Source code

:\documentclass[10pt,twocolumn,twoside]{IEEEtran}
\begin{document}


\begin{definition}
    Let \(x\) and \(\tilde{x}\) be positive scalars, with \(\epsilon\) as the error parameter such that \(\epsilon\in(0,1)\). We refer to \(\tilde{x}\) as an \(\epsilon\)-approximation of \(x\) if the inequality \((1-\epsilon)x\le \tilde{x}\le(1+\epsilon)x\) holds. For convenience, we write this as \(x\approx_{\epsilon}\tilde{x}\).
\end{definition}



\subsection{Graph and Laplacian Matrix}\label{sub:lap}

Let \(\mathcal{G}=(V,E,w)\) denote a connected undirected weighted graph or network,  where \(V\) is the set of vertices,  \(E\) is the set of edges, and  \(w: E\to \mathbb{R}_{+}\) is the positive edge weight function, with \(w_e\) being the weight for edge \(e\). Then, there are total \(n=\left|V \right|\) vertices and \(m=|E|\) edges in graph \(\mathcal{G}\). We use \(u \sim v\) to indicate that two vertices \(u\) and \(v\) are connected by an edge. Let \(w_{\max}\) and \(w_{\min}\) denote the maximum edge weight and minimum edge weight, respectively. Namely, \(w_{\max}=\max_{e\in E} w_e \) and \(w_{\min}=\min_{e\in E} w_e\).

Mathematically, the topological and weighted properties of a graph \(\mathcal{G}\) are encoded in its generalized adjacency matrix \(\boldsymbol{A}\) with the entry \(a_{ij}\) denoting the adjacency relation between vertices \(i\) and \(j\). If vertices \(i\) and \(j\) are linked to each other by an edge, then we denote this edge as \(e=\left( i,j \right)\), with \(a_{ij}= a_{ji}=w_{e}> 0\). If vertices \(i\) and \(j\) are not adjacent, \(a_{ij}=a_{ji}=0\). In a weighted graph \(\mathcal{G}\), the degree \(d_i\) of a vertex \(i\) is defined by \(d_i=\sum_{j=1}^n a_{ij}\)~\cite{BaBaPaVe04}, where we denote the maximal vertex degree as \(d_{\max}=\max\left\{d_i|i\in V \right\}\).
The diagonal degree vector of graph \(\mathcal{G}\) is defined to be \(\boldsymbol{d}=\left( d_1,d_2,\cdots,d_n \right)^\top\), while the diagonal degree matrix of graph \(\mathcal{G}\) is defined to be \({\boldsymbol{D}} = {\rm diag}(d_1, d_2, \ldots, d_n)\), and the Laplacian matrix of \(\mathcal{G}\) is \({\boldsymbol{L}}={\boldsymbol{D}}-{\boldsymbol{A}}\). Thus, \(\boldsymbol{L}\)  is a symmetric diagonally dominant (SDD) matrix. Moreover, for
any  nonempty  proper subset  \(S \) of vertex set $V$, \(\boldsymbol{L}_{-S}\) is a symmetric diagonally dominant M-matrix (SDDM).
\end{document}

# What the exercise asks
For each line above that includes "symmetric", make a copy.

# Output for this task
The diagonal degree vector of graph \(\mathcal{G}\) is defined to be \(\boldsymbol{d}=\left( d_1,d_2,\cdots,d_n \right)^\top\), while the diagonal degree matrix of graph \(\mathcal{G}\) is defined to be \({\boldsymbol{D}} = {\rm diag}(d_1, d_2, \ldots, d_n)\), and the Laplacian matrix of \(\mathcal{G}\) is \({\boldsymbol{L}}={\boldsymbol{D}}-{\boldsymbol{A}}\). Thus, \(\boldsymbol{L}\)  is a symmetric diagonally dominant (SDD) matrix. Moreover, for
any  nonempty  proper subset  \(S \) of vertex set $V$, \(\boldsymbol{L}_{-S}\) is a symmetric diagonally dominant M-matrix (SDDM).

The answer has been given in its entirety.